Мы можем и должны раскрыть и развить собственные творческие силы и обрести возбуждение и удовольствие в том, что можем делать и в чем можем участвовать вместе с другими. Мы должны дать нашим детям и нашей молодежи ощущение их собственной ценности и места в обществе. Мы должны обеспечить их заботой и поддержкой, показывая, как мы их любим, и создать новые формы общины, где общество преодолеет свою раздробленность. Мы должны научиться крепить собственное чувство идентичности и благополучия, оценивая по достоинству и укрепляя благополучие других. И мы можем смягчать чувство безысходности, обусловленное нашими ограничениями и страхом смерти, смиряясь с тем, кто мы и что мы во вселенной. Мы можем научиться находить трансцендентальность в стойкости и общечеловеческих реалиях, которые мы открываем для себя даже в быстротечности нашего собственного меняющегося мира и коротких жизней.
Для того, чтобы жить согласно тем ценностям, которые мы, что особенно важно, называем «гуманитарными», и ради выживания нас и нашей планеты, нам необходимо развивать другие способности, которые также являются частью нас самих, а именно: эмпатию, информационное взаимодействие и сотрудничество. Нам нужно использовать свои интеллектуальные способности в служении друг другу, в общении друг с другом.
Точно так же, как люди могут научиться думать и действовать жестоко, также они могут научиться думать и действовать с заботой и уважением. Их можно воспитать готовыми к борьбе и конкуренции, или готовыми играть и сотрудничать. Границы между этими двумя подходами никогда не станут постоянными или закрытыми наглухо – иначе их невозможно будет изменить. Но мы можем избрать путь отхода от акцентирования различий и антагонизма и направить наше внимание на поиск общей платформы и взаимно поддерживающих методов работы.

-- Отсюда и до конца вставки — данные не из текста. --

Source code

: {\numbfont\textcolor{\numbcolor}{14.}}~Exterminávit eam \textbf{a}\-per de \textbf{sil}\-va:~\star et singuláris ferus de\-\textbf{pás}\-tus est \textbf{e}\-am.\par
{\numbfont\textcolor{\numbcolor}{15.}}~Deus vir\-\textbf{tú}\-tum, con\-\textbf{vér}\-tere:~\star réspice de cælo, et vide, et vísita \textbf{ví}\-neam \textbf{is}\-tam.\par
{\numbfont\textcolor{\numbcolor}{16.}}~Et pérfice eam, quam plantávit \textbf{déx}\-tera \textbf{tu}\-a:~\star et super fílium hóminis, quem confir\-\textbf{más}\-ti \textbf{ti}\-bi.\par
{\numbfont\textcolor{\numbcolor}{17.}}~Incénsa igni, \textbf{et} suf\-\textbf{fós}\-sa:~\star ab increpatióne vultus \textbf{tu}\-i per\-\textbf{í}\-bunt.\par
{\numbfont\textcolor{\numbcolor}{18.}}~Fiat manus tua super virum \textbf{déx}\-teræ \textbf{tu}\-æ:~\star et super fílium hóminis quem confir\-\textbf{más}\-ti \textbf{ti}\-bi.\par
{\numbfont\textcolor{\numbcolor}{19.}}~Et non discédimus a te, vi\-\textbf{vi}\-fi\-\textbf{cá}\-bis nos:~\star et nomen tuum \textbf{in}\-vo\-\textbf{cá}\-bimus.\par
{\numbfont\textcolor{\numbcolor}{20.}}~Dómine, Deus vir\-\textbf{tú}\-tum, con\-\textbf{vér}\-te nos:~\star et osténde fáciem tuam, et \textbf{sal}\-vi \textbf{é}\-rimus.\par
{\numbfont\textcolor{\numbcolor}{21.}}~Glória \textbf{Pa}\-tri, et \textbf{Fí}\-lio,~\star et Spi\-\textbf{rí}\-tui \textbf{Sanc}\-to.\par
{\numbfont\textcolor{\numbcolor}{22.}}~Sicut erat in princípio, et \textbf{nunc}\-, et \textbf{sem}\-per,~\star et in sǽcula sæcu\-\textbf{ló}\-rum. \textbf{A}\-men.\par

Системы, которые мы разработали (например, глобальный капитализм и милитаризм) настолько устоявшиеся, что трудно увидеть выход. Наша человеческая природа всегда может ниспровергнуть наши утопические устремления. Но точно так же, как мы в своей мирной жизни ухитряемся управлять собственными «антисоциальными» побуждениями, точно так же мы можем – вне всякого сомнения – научиться управлять нашими экономическими и международными отношениями более справедливо и конструктивно. История говорит нам о самых разнообразных переменах, и вызваны они были – по крайней мере, частично – человеческим фактором. Политики могут эволюционировать в соответствии с меняющимися ценностями и в свою очередь модифицировать или строить системы заново. И поскольку все мы являемся частью целого, каждый из нас может внести свой вклад в перемены.
«Если нас разделить, мы погибнем». Так сказал бывший Генеральный секретарь НАТО Джордж Робертсон. (37) Его слова относились к выживанию НАТО, но он высказал гораздо более великую истину.